Task brief
Pick each line that has "notarization" out of the records.

+ + + + +

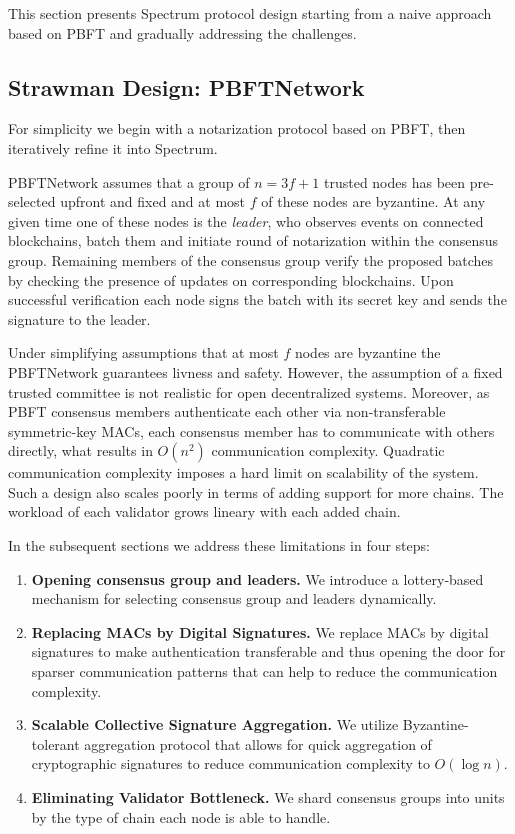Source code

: This section presents Spectrum protocol design starting from a naive approach based on PBFT and gradually addressing the challenges.

\subsection{Strawman Design: PBFTNetwork}\label{subsec:strawman-design}

For simplicity we begin with a notarization protocol based on PBFT, then iteratively refine it into Spectrum.

PBFTNetwork assumes that a group of ${n = 3f + 1}$ trusted nodes has been pre-selected upfront and fixed and at most $f$ of these nodes are byzantine.
At any given time one of these nodes is the \emph{leader}, who observes events on connected blockchains,
batch them and initiate round of notarization within the consensus group.
Remaining members of the consensus group verify the proposed batches by checking the presence of updates on corresponding blockchains.
Upon successful verification each node signs the batch with its secret key and sends the signature to the leader.

Under simplifying assumptions that at most $f$ nodes are byzantine the PBFTNetwork guarantees livness and safety.
However, the assumption of a fixed trusted committee is not realistic for open decentralized systems.
Moreover, as PBFT consensus members authenticate each other via non-transferable symmetric-key MACs, each consensus
member has to communicate with others directly, what results in $O(n^2)$ communication complexity.
Quadratic communication complexity imposes a hard limit on scalability of the system.
Such a design also scales poorly in terms of adding support for more chains.
The workload of each validator grows lineary with each added chain.

In the subsequent sections we address these limitations in four steps:
\begin{enumerate}
    \item \textbf{Opening consensus group and leaders.} We introduce a lottery-based mechanism for selecting consensus group and leaders dynamically.
    \item \textbf{Replacing MACs by Digital Signatures.} We replace MACs by digital signatures to make authentication transferable
    and thus opening the door for sparser communication patterns that can help to reduce the communication complexity.
    \item \textbf{Scalable Collective Signature Aggregation.} We utilize Byzantine-tolerant aggregation protocol that allows for
    quick aggregation of cryptographic signatures to reduce communication complexity to $O(\log n)$.
    \item \textbf{Eliminating Validator Bottleneck.} We shard consensus groups into units by the type of chain each node is able to handle.
\end{enumerate}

+ + + + +

Solution
For simplicity we begin with a notarization protocol based on PBFT, then iteratively refine it into Spectrum.
batch them and initiate round of notarization within the consensus group.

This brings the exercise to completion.